Cream was literally a powder. Steamed milk was undreamt of. Likewise foam. Likewise shots. If someone said the word venti they were either speaking Italian or making an obscure reference to the Roman gods of the winds. Asking for a macchiato would've gotten you slapped.
But I was talking about quick bread. My first quick bread was a milestone, even more than the falafel and the espresso, because unlike those, this was something I'd made myself. It was a zucchini bread, no doubt inspired by some unexpected surfeit of summer squash. With a successful effort under my belt, I soon branched out into banana bread, and then pumpkin. Oddly enough, I didn't do muffins until later. Maybe I didn't have a muffin pan.
Or maybe I didn't have a decent muffin recipe. I may not have known at the time that a muffin recipe and a quick bread recipe are interchangeable.
That is, as far as the ingredients go. The cooking times and temperatures are going to need a little bit of tweaking.

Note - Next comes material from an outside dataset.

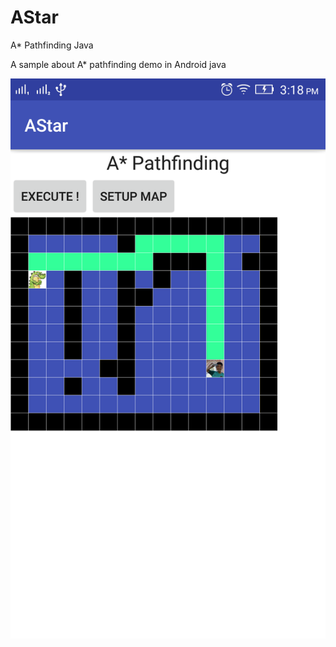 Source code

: # AStar

A* Pathfinding Java

A sample about A* pathfinding demo in Android java

![Alt text](device-2016-11-15-151812.png?raw=true "Optional Title")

But what this means is that if you have a favorite muffin recipe that you would love to convert into a quick bread, you can!
And it goes both ways. Your treasured quick bread can become muffins in less than half the time it took to make the quick bread.
What Makes Quick Breads So Quick?
Compared to yeast breads, quick breads really are quick! That's because quick breads are made with baking powder, a fast-acting chemical leavening agent that produces gas when combined with liquid, which is what causes the batter to bubble up and rise. Therefore, once you combine the liquid and dry ingredients, you want to get the batter into the pan and in the oven with some alacrity, lest the gas expend itself before the heat of the oven has a chance to set the glutens in the flour.
Paradoxically, loaf is a far less "quick" form of quick bread, simply by virtue of the fact that a loaf takes much longer to bake. On the other hand, filling 12 muffin cups is much more tedious and time-consuming than simply pouring all the batter into a loaf pan.
Not to mention the fact that it's nearly impossible to spoon the exact amount of batter into each muffin cup without dripping batter all over the place, especially on the edges of the pan where it'll burn and smoke if you don't wipe it off first. And remember, you're supposedly trying to hurry so that the baking powder doesn't exhaust itself prematurely.
Let's consider the following ingredients in a basic plain muffin recipe:
- 260 grams all-purpose flour (about 2 cups)
- 1 Tbsp baking powder
- 1 egg
- 1 cup whole milk
- ½ cup granulated sugar
- ½ tsp salt
- 1 tsp pure vanilla extract
- 4 Tbsp butter
And now let's compare it with a recipe for pancakes:
- 260 grams all-purpose flour
- 2 Tbsp baking powder
- 2 eggs
- 2 cups whole milk
- 2 Tbsp granulated sugar
- 1 tsp salt
- 1 tsp pure vanilla extract
As you can see, the pancake ingredients are essentially the muffin recipe with twice the amount of liquid. In other words, both are quick breads, but pancakes are runnier than muffins. Which makes sense since pancakes are cooked on a flat griddle, whereas muffins or quick bread loaves are cooked in pans.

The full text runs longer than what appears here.